By July 1943, the tides of war had changed. The Soviet Army was advancing westward toward Kiev and the Germans knew they would soon have to retreat. They decided to destroy the evidence of the mass killings at Babi Yar. More than 300 prisoners from the concentration camp were forced to exhume the corpses and burn them. However before the corpses were incinerated, a designated group of prisoners stripped the corpses of any gold rings and earrings and removed the gold teeth (in that era dentists had commonly used gold to repair or replace decayed teeth).
The bodies were burned in crematoria constructed from railway rails, and gravestones and iron fencing taken from the Jewish cemetery. Trees chopped down from the cemetery served as fuel to get the fires going. Each furnace could burn 2,500 to 3,000 bodies at a time. After the bodies were burned, another team of prisoners crushed the large pieces of bone remaining. The crushed bone and ash was then mixed with sand and scattered on the road.

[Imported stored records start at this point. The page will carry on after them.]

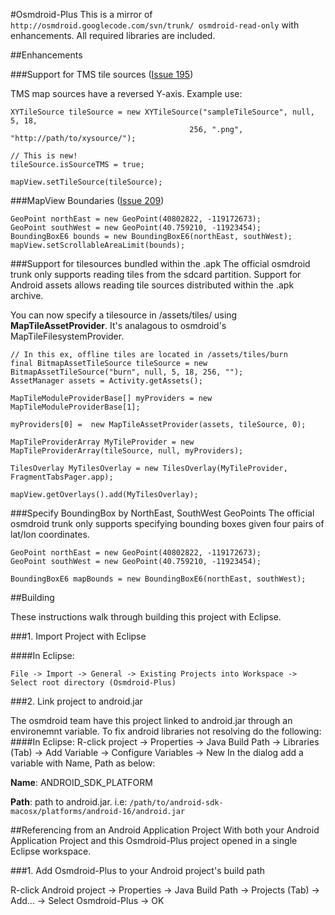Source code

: #Osmdroid-Plus
This is a mirror of `http://osmdroid.googlecode.com/svn/trunk/ osmdroid-read-only` with enhancements. All required libraries are included.

##Enhancements


###Support for TMS tile sources ([Issue 195](http://code.google.com/p/osmdroid/issues/detail?id=195&q=TMS))

TMS map sources have a reversed Y-axis. Example use:

	XYTileSource tileSource = new XYTileSource("sampleTileSource", null, 5, 18, 
											256, ".png", "http://path/to/xysource/");
		
	// This is new!
	tileSource.isSourceTMS = true;
		
    mapView.setTileSource(tileSource);

###MapView Boundaries ([Issue 209](http://code.google.com/p/osmdroid/issues/detail?id=209))
	
    GeoPoint northEast = new GeoPoint(40802822, -119172673);
	GeoPoint southWest = new GeoPoint(40.759210, -11923454);
    BoundingBoxE6 bounds = new BoundingBoxE6(northEast, southWest);
    mapView.setScrollableAreaLimit(bounds);

###Support for tilesources bundled within the .apk
The official osmdroid trunk only supports reading tiles from the sdcard partition. Support for Android assets allows reading tile sources distributed within the .apk archive.

You can now specify a tilesource in /assets/tiles/ using **MapTileAssetProvider**. It's analagous to osmdroid's MapTileFilesystemProvider.

	// In this ex, offline tiles are located in /assets/tiles/burn
	final BitmapAssetTileSource tileSource = new BitmapAssetTileSource("burn", null, 5, 18, 256, "");
	AssetManager assets = Activity.getAssets();

	MapTileModuleProviderBase[] myProviders = new MapTileModuleProviderBase[1];

    myProviders[0] =  new MapTileAssetProvider(assets, tileSource, 0);

    MapTileProviderArray MyTileProvider = new MapTileProviderArray(tileSource, null, myProviders);

    TilesOverlay MyTilesOverlay = new TilesOverlay(MyTileProvider, FragmentTabsPager.app);

   	mapView.getOverlays().add(MyTilesOverlay);

###Specify BoundingBox by NorthEast, SouthWest GeoPoints
The official osmdroid trunk only supports specifying bounding boxes given four pairs of lat/lon coordinates. 

	GeoPoint northEast = new GeoPoint(40802822, -119172673);
	GeoPoint southWest = new GeoPoint(40.759210, -11923454);
	
	BoundingBoxE6 mapBounds = new BoundingBoxE6(northEast, southWest);

##Building

These instructions walk through building this project with Eclipse.

###1. Import Project with Eclipse 

####In Eclipse: 

    File -> Import -> General -> Existing Projects into Workspace -> Select root directory (Osmdroid-Plus)

###2. Link project to android.jar

The osmdroid team have this project linked to android.jar through an environemnt variable. To fix android libraries not resolving do the following:
####In Eclipse:
	R-click project -> Properties -> Java Build Path -> Libraries (Tab) -> Add Variable -> Configure Variables -> New
In the dialog add a variable with Name, Path as below:

**Name**: ANDROID_SDK_PLATFORM

**Path**: path to android.jar. i.e: `/path/to/android-sdk-macosx/platforms/android-16/android.jar`

##Referencing from an Android Application Project
With both your Android Application Project and this Osmdroid-Plus project opened in a single Eclipse workspace.

###1. Add Osmdroid-Plus to your Android project's build path

   R-click Android project -> Properties -> Java Build Path -> Projects (Tab) -> Add... -> Select Osmdroid-Plus -> OK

The gruesome task took six weeks to complete and the prisoners, knowing they would be killed when they finished, planned an escape. During the break out and the subsequent hunt for escapees, all but 14 of the 327 prisoners perished. David Budnik, the man Paul Gass met in Kiev, was one of the survivors.
Three decades passed before the Soviet government erected a memorial at Babi Yar. Finally in 1976, a monument was built. The inscription on the bronze plaque dedicates the memorial to the Soviet citizens, war captives, soldiers, and officers of the Soviet Army shot down by the German fascists at Babi Yar. It makes no mention of Jewish victims. Finally in 1991 a bronze menorah was added to commemorate Jewish martyrs.
For more information about Babi Yar, you can read these eyewitness accounts:
Nothing Is Forgotten by David Budnik, edited by Roy Wiehn (Konstanz, Germany: Hartung-Gorre Verlag, 1993).
Babi Yar by A. Anatoli (Kuznetsov), translated by David Floyd (New York: Farrar, Straus & Giroux, 1970).